• _GIVEN DATA_:
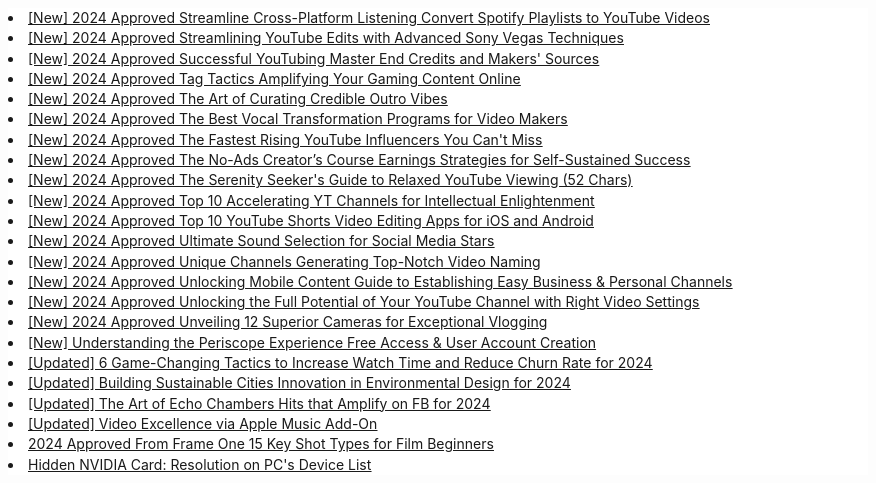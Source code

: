 <li><a href="https://youtube-sure.techidaily.com/024-approved-streamline-cross-platform-listening-convert-spotify-playlists-to-youtube-videos/"><u>[New] 2024 Approved Streamline Cross-Platform Listening Convert Spotify Playlists to YouTube Videos</u></a></li>
<li><a href="https://youtube-sure.techidaily.com/024-approved-streamlining-youtube-edits-with-advanced-sony-vegas-techniques/"><u>[New] 2024 Approved Streamlining YouTube Edits with Advanced Sony Vegas Techniques</u></a></li>
<li><a href="https://youtube-sure.techidaily.com/024-approved-successful-youtubing-master-end-credits-and-makers-sources/"><u>[New] 2024 Approved Successful YouTubing Master End Credits and Makers' Sources</u></a></li>
<li><a href="https://youtube-sure.techidaily.com/024-approved-tag-tactics-amplifying-your-gaming-content-online/"><u>[New] 2024 Approved Tag Tactics Amplifying Your Gaming Content Online</u></a></li>
<li><a href="https://youtube-sure.techidaily.com/024-approved-the-art-of-curating-credible-outro-vibes/"><u>[New] 2024 Approved The Art of Curating Credible Outro Vibes</u></a></li>
<li><a href="https://youtube-sure.techidaily.com/024-approved-the-best-vocal-transformation-programs-for-video-makers/"><u>[New] 2024 Approved The Best Vocal Transformation Programs for Video Makers</u></a></li>
<li><a href="https://youtube-sure.techidaily.com/024-approved-the-fastest-rising-youtube-influencers-you-cant-miss/"><u>[New] 2024 Approved The Fastest Rising YouTube Influencers You Can't Miss</u></a></li>
<li><a href="https://youtube-sure.techidaily.com/024-approved-the-no-ads-creators-course-earnings-strategies-for-self-sustained-success/"><u>[New] 2024 Approved The No-Ads Creator’s Course Earnings Strategies for Self-Sustained Success</u></a></li>
<li><a href="https://youtube-sure.techidaily.com/024-approved-the-serenity-seekers-guide-to-relaxed-youtube-viewing-52-chars/"><u>[New] 2024 Approved The Serenity Seeker's Guide to Relaxed YouTube Viewing (52 Chars)</u></a></li>
<li><a href="https://youtube-sure.techidaily.com/024-approved-top-10-accelerating-yt-channels-for-intellectual-enlightenment/"><u>[New] 2024 Approved Top 10 Accelerating YT Channels for Intellectual Enlightenment</u></a></li>
<li><a href="https://youtube-sure.techidaily.com/024-approved-top-10-youtube-shorts-video-editing-apps-for-ios-and-android/"><u>[New] 2024 Approved Top 10 YouTube Shorts Video Editing Apps for iOS and Android</u></a></li>
<li><a href="https://youtube-sure.techidaily.com/024-approved-ultimate-sound-selection-for-social-media-stars/"><u>[New] 2024 Approved Ultimate Sound Selection for Social Media Stars</u></a></li>
<li><a href="https://youtube-sure.techidaily.com/024-approved-unique-channels-generating-top-notch-video-naming/"><u>[New] 2024 Approved Unique Channels Generating Top-Notch Video Naming</u></a></li>
<li><a href="https://youtube-sure.techidaily.com/024-approved-unlocking-mobile-content-guide-to-establishing-easy-business-and-personal-channels/"><u>[New] 2024 Approved Unlocking Mobile Content Guide to Establishing Easy Business & Personal Channels</u></a></li>
<li><a href="https://youtube-sure.techidaily.com/024-approved-unlocking-the-full-potential-of-your-youtube-channel-with-right-video-settings/"><u>[New] 2024 Approved Unlocking the Full Potential of Your YouTube Channel with Right Video Settings</u></a></li>
<li><a href="https://youtube-sure.techidaily.com/024-approved-unveiling-12-superior-cameras-for-exceptional-vlogging/"><u>[New] 2024 Approved Unveiling 12 Superior Cameras for Exceptional Vlogging</u></a></li>
<li><a href="https://some-guidance.techidaily.com/new-understanding-the-periscope-experience-free-access-and-user-account-creation/"><u>[New] Understanding the Periscope Experience Free Access & User Account Creation</u></a></li>
<li><a href="https://youtube-docs.techidaily.com/ed-6-game-changing-tactics-to-increase-watch-time-and-reduce-churn-rate-for-2024/"><u>[Updated] 6 Game-Changing Tactics to Increase Watch Time and Reduce Churn Rate for 2024</u></a></li>
<li><a href="https://facebook-record-videos.techidaily.com/updated-building-sustainable-cities-innovation-in-environmental-design-for-2024/"><u>[Updated] Building Sustainable Cities Innovation in Environmental Design for 2024</u></a></li>
<li><a href="https://facebook-clips.techidaily.com/updated-the-art-of-echo-chambers-hits-that-amplify-on-fb-for-2024/"><u>[Updated] The Art of Echo Chambers Hits that Amplify on FB for 2024</u></a></li>
<li><a href="https://article-knowledge.techidaily.com/updated-video-excellence-via-apple-music-add-on/"><u>[Updated] Video Excellence via Apple Music Add-On</u></a></li>
<li><a href="https://fox-info.techidaily.com/2024-approved-from-frame-one-15-key-shot-types-for-film-beginners/"><u>2024 Approved From Frame One 15 Key Shot Types for Film Beginners</u></a></li>
<li><a href="https://network-issues.techidaily.com/hidden-nvidia-card-resolution-on-pcs-device-list/"><u>Hidden NVIDIA Card: Resolution on PC's Device List</u></a></li>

• _WHAT TO PRODUCE_: Every line from the top of the records above to the line with "to YouTube Videos</u></a></li>", inclusive, should be duplicated exactly, minus the pictures.

• _ANSWER BELOW_:
Source code

: <li><a href="https://youtube-sure.techidaily.com/024-approved-streamline-cross-platform-listening-convert-spotify-playlists-to-youtube-videos/"><u>[New] 2024 Approved Streamline Cross-Platform Listening Convert Spotify Playlists to YouTube Videos</u></a></li>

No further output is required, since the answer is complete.